Altre squadre che hanno cambiato sono state Genoa e Udinese, che hanno però ottenuto risposte positive, in ottica salvezza. Il Genoa è passato da Juric a Ballardini, guadagnando alcuni punti vitali, mentre l’Udinese ha chiamato Massimo Oddo, al posto di Del Neri, ottenendo vittorie importanti come l’ultima sull’Inter (imbattuta fino a quel momento) con il punteggio di 3-1. Anche Sassuolo e Crotone hanno cambiato e continuano più o meno il loro percorso sulla stessa lunghezza d’onda.

Ma se per il Sassuolo, Bucchi è stato esonerato ed al suo posto è sopraggiunto Iachini invertendo una tendenza alquanto negativa, per il Crotone il discorso è stato leggermente diverso. Davide Nicola infatti, dopo l’impresa salvezza dell’anno scorso, ha deciso di lasciare per incomprensioni con la dirigenza, che avrebbe preferito tenerlo con sé per tanto tempo ancora. Così al suo posto ora c’è Walter Zenga, che spera quantomeno di riscattarsi, visto che dopo l’avventura al Catania non ha mai ottenuto risultati di spicco. Questo è stato solo l’inizio del campionato, chissà quante altre panchine vedremo saltare fino alla fine. O forse dovremo sperare di no?

Conclusione

Tutte queste situazioni sembrano esser accomunate da una caratteristica: non sempre la colpa è dell’allenatore. Alcune di queste squadre non erano ancora pronte per la Serie A, per cui il contraccolpo è stato duro ed inevitabile. Altre forse non hanno una rosa ben amalgamata, per cui chi siede in panchina, anche se cambia, può fare ben poco, bisognerebbe solo pazientare. Eppure le società sembrano non avere tempo per queste cose, come anche alcuni giocatori, che sembrano essere intoccabili e avere un potere decisionale molto forte, anche più dell’allenatore.

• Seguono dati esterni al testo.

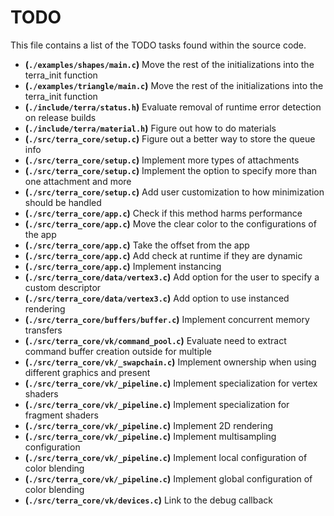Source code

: # TODO
This file contains a list of the TODO tasks found within the source code.
- **(`./examples/shapes/main.c`)** Move the rest of the initializations into the terra_init function
- **(`./examples/triangle/main.c`)** Move the rest of the initializations into the terra_init function
- **(`./include/terra/status.h`)** Evaluate removal of runtime error detection on release builds
- **(`./include/terra/material.h`)** Figure out how to do materials
- **(`./src/terra_core/setup.c`)** Figure out a better way to store the queue info
- **(`./src/terra_core/setup.c`)** Implement more types of attachments
- **(`./src/terra_core/setup.c`)** Implement the option to specify more than one attachment and more
- **(`./src/terra_core/setup.c`)** Add user customization to how minimization should be handled
- **(`./src/terra_core/app.c`)** Check if this method harms performance
- **(`./src/terra_core/app.c`)** Move the clear color to the configurations of the app
- **(`./src/terra_core/app.c`)** Take the offset from the app
- **(`./src/terra_core/app.c`)** Add check at runtime if they are dynamic
- **(`./src/terra_core/app.c`)** Implement instancing
- **(`./src/terra_core/data/vertex3.c`)** Add option for the user to specify a custom descriptor
- **(`./src/terra_core/data/vertex3.c`)** Add option to use instanced rendering
- **(`./src/terra_core/buffers/buffer.c`)** Implement concurrent memory transfers
- **(`./src/terra_core/vk/command_pool.c`)** Evaluate need to extract command buffer creation outside for multiple
- **(`./src/terra_core/vk/_swapchain.c`)** Implement ownership when using different graphics and present
- **(`./src/terra_core/vk/_pipeline.c`)** Implement specialization for vertex shaders
- **(`./src/terra_core/vk/_pipeline.c`)** Implement specialization for fragment shaders
- **(`./src/terra_core/vk/_pipeline.c`)** Implement 2D rendering
- **(`./src/terra_core/vk/_pipeline.c`)** Implement multisampling configuration
- **(`./src/terra_core/vk/_pipeline.c`)** Implement local configuration of color blending
- **(`./src/terra_core/vk/_pipeline.c`)** Implement global configuration of color blending
- **(`./src/terra_core/vk/devices.c`)** Link to the debug callback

È capitato all’estero, con protagonisti molto famosi, ma anche in Italia abbiamo visto giocatori che preferivano perdere la partita, purchè l’allenatore venisse cambiato. Non parliamo dei tifosi, soprattutto alcuni, che credono di essere migliori di chi siede in panchina, il quale ha in molti casi la sola colpa di non far scendere in campo il loro beniamino.

Quindi, ricordiamoci che l’allenatore ha spesso un ruolo ingrato, quello di dover tenere unite le diverse anime che popolano lo spogliatoio e con esse la società. E di fronte a questa consapevolezza appare chiaro che il classico “Io avrei saputo farlo meglio!”, gridato dal divano o dal seggiolino di uno stadio, non aiuta. Criticare sì, dunque, ma non accanirsi nei confronti di un allenatore con un ruolo sempre più difficile. Una leggera lamina che si trova fra incudine e martello, che deve subire colpi e contraccolpi e sperare di riuscire bene.